With the new round of funding, the company plans to extend into B2B solutions, offering corporate customers to build closed learning platforms for employees.
Kitch from Curious said that the completion rate on the platform is “way over 50 percent,” with more than 3.5 million views of the lessons since the project was launched. The courses on the platform tend to be longer than with Coursmos but also cost significantly more, ranging mostly between $15 and $35. The more expensive lessons cost as high as $80.
Founders of micro-learning startups agree that it might be easier to monetize bite-sized knowledge than academic courses taught by Coursera and the likes.
“It opens you up to more monetization opportunities [than MOOCs] when you’re doing micro-learning,” Kitch said. “Because you’re actually operating more like a media company or an entertainment company. People are used to those models and willing to pay for things in a different way because of that.”
Teachers are key
However different micro-learning companies can be, their success depends on quality content that usually is created by third-party teachers.
Founders of Curious and Coursmos agree that there are three reasons behind people’s willingness to create online courses. The first one is the money that teachers make by selling their courses (on both platforms, it’s up to the course’s creator to put or not to put price tag). Even with the platform taking its fee — 30 percent for both Coursmos and Curious — teaching online can become a good additional income source.

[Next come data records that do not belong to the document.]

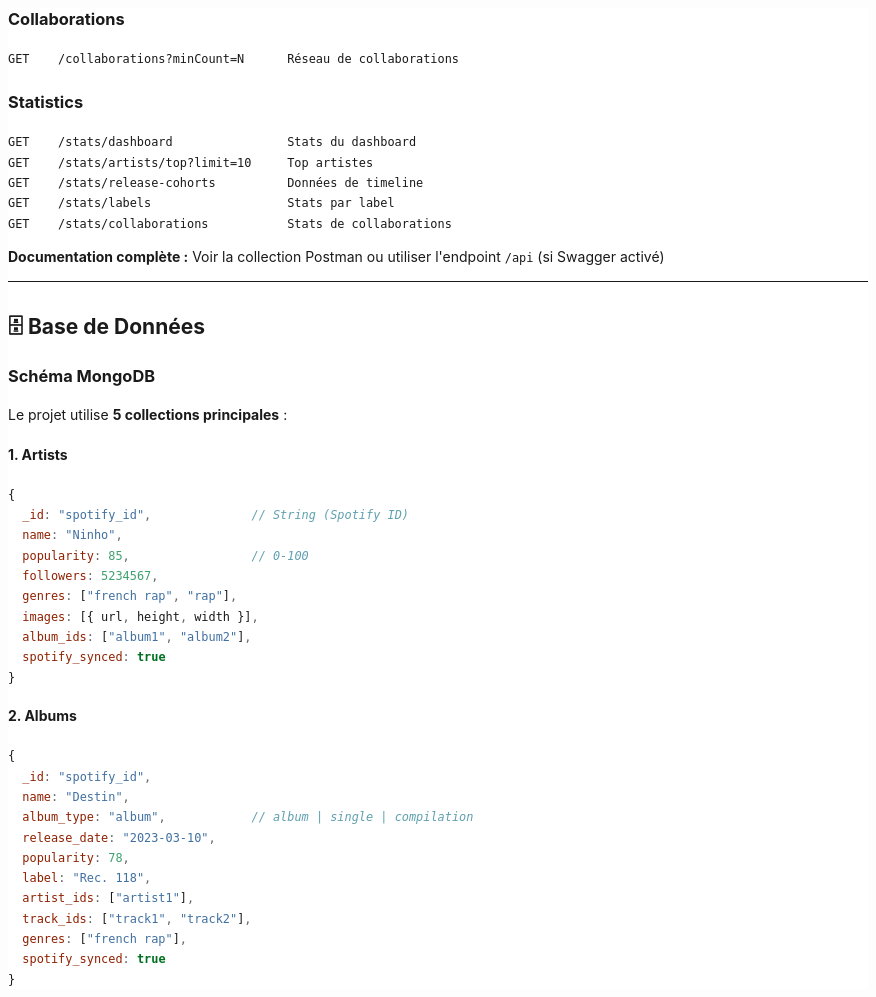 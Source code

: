 ### Collaborations

```
GET    /collaborations?minCount=N      Réseau de collaborations
```

### Statistics

```
GET    /stats/dashboard                Stats du dashboard
GET    /stats/artists/top?limit=10     Top artistes
GET    /stats/release-cohorts          Données de timeline
GET    /stats/labels                   Stats par label
GET    /stats/collaborations           Stats de collaborations
```

**Documentation complète :** Voir la collection Postman ou utiliser l'endpoint `/api` (si Swagger activé)

---

## 🗄 Base de Données

### Schéma MongoDB

Le projet utilise **5 collections principales** :

#### 1. Artists
```javascript
{
  _id: "spotify_id",              // String (Spotify ID)
  name: "Ninho",
  popularity: 85,                 // 0-100
  followers: 5234567,
  genres: ["french rap", "rap"],
  images: [{ url, height, width }],
  album_ids: ["album1", "album2"],
  spotify_synced: true
}
```

#### 2. Albums
```javascript
{
  _id: "spotify_id",
  name: "Destin",
  album_type: "album",            // album | single | compilation
  release_date: "2023-03-10",
  popularity: 78,
  label: "Rec. 118",
  artist_ids: ["artist1"],
  track_ids: ["track1", "track2"],
  genres: ["french rap"],
  spotify_synced: true
}
```
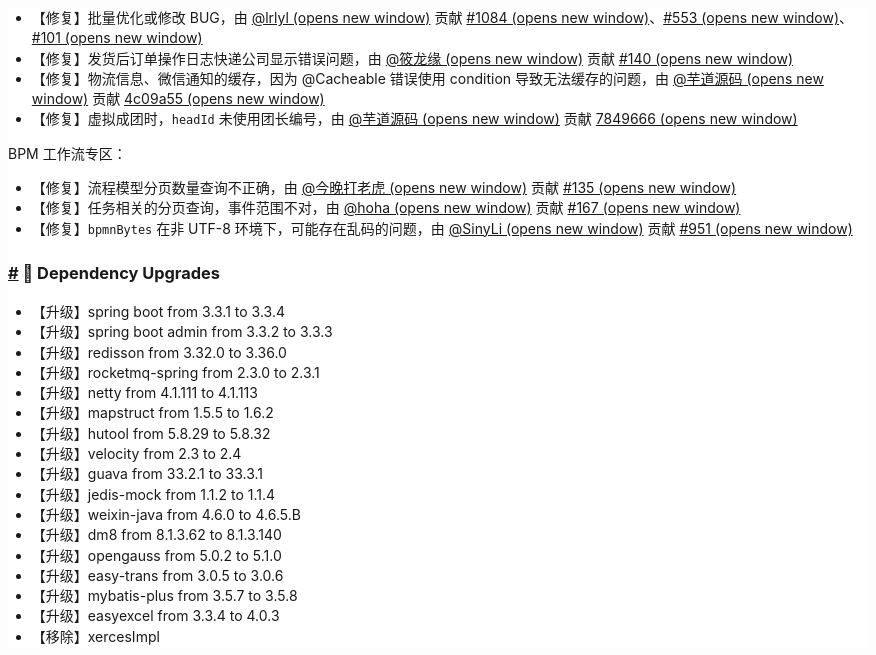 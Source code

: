 * 【修复】批量优化或修改 BUG，由 [@lrlyl  (opens new window)](https://gitee.com/lrlyl) 贡献 [#1084  (opens new window)](https://gitee.com/zhijiantianya/ruoyi-vue-pro/pulls/1084)、[#553  (opens new window)](https://gitee.com/yudaocode/yudao-ui-admin-vue3/pulls/553/)、[#101  (opens new window)](https://gitee.com/yudaocode/yudao-mall-uniapp/pulls/101/)
* 【修复】发货后订单操作日志快递公司显示错误问题，由 [@筱龙缘  (opens new window)](https://gitee.com/xiaolongyuan) 贡献 [#140  (opens new window)](https://gitee.com/zhijiantianya/yudao-cloud/pulls/140)
* 【修复】物流信息、微信通知的缓存，因为 @Cacheable 错误使用 condition 导致无法缓存的问题，由 [@芋道源码  (opens new window)](https://gitee.com/zhijiantianya) 贡献 [4c09a55  (opens new window)](https://gitee.com/zhijiantianya/ruoyi-vue-pro/commit/4c09a559c4a1c40309b34d7a3ea7910306ebc601)
* 【修复】虚拟成团时，`headId` 未使用团长编号，由 [@芋道源码  (opens new window)](https://gitee.com/zhijiantianya) 贡献 [7849666  (opens new window)](https://gitee.com/zhijiantianya/ruoyi-vue-pro/commit/7849666529b4b5836808a912b87dc2fe55456980)

 BPM 工作流专区：

 * 【修复】流程模型分页数量查询不正确，由 [@今晚打老虎  (opens new window)](https://gitee.com/TigerBro9527) 贡献 [#135  (opens new window)](https://gitee.com/zhijiantianya/yudao-cloud/pulls/135)
* 【修复】任务相关的分页查询，事件范围不对，由 [@hoha  (opens new window)](https://github.com/hoha) 贡献 [#167  (opens new window)](https://github.com/YunaiV/yudao-cloud/pull/167)
* 【修复】`bpmnBytes` 在非 UTF-8 环境下，可能存在乱码的问题，由 [@SinyLi  (opens new window)](https://gitee.com/sinyLi) 贡献 [#951  (opens new window)](https://gitee.com/zhijiantianya/ruoyi-vue-pro/pulls/951/)

 ### [#](#🔨-dependency-upgrades) 🔨 Dependency Upgrades

 * 【升级】spring boot from 3.3.1 to 3.3.4
* 【升级】spring boot admin from 3.3.2 to 3.3.3
* 【升级】redisson from 3.32.0 to 3.36.0
* 【升级】rocketmq-spring from 2.3.0 to 2.3.1
* 【升级】netty from 4.1.111 to 4.1.113
* 【升级】mapstruct from 1.5.5 to 1.6.2
* 【升级】hutool from 5.8.29 to 5.8.32
* 【升级】velocity from 2.3 to 2.4
* 【升级】guava from 33.2.1 to 33.3.1
* 【升级】jedis-mock from 1.1.2 to 1.1.4
* 【升级】weixin-java from 4.6.0 to 4.6.5.B
* 【升级】dm8 from 8.1.3.62 to 8.1.3.140
* 【升级】opengauss from 5.0.2 to 5.1.0
* 【升级】easy-trans from 3.0.5 to 3.0.6
* 【升级】mybatis-plus from 3.5.7 to 3.5.8
* 【升级】easyexcel from 3.3.4 to 4.0.3
* 【移除】xercesImpl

The second reason is more interesting: online courses, and especially bite-sized ones, are seemingly becoming new marketing channel through which people and brands can promote their goods or services. It’s the same idea as tech companies’ sponsorships on relevant courses on Udacity but on a smaller scale — and with a potential to become a new norm for bite-sized learning.
How to simulate the social pressure
What the founders of micro-learning startups disagree in is the fate of the MOOCs operating today.
“I think MOOCs are on their way out. They were intermediate attempts towards something that needs to be much, much better. MOOCs won’t even be around in year or two,” said Kitch, adding also that some of massive online platforms are already moving towards shorter courses that are easier to digest.
Kostochka, however, believes that MOOCs are not going to die any time soon.
“It’s a decent format. Despite that very few people actually finish [the courses], there are students who need this knowledge and benefite big time from them,” he said. “There always will be micro-courses, there always will be MOOCs, and there always will be scattered knowledge on YouTube.”
Talking about future of online learning as a whole, Kitch underlined that neither MOOCs, nor micro-courses are perfect learning tools so far.
“The most challenging part of learning something is actually not the format, it’s the kick in the pants and the social pressure,” he said, noting that people learn best in their youth because of the environment they’re surrounded by.
“In college you’re eating with [peers], going out with them, and you’re all talking about the classes. So they make fun of you if you don’t show up or if you get a bad grade.
“We need to figure out how to create that same motivation and that same kick in the pants urgency, so that learners can actually get up and do it.”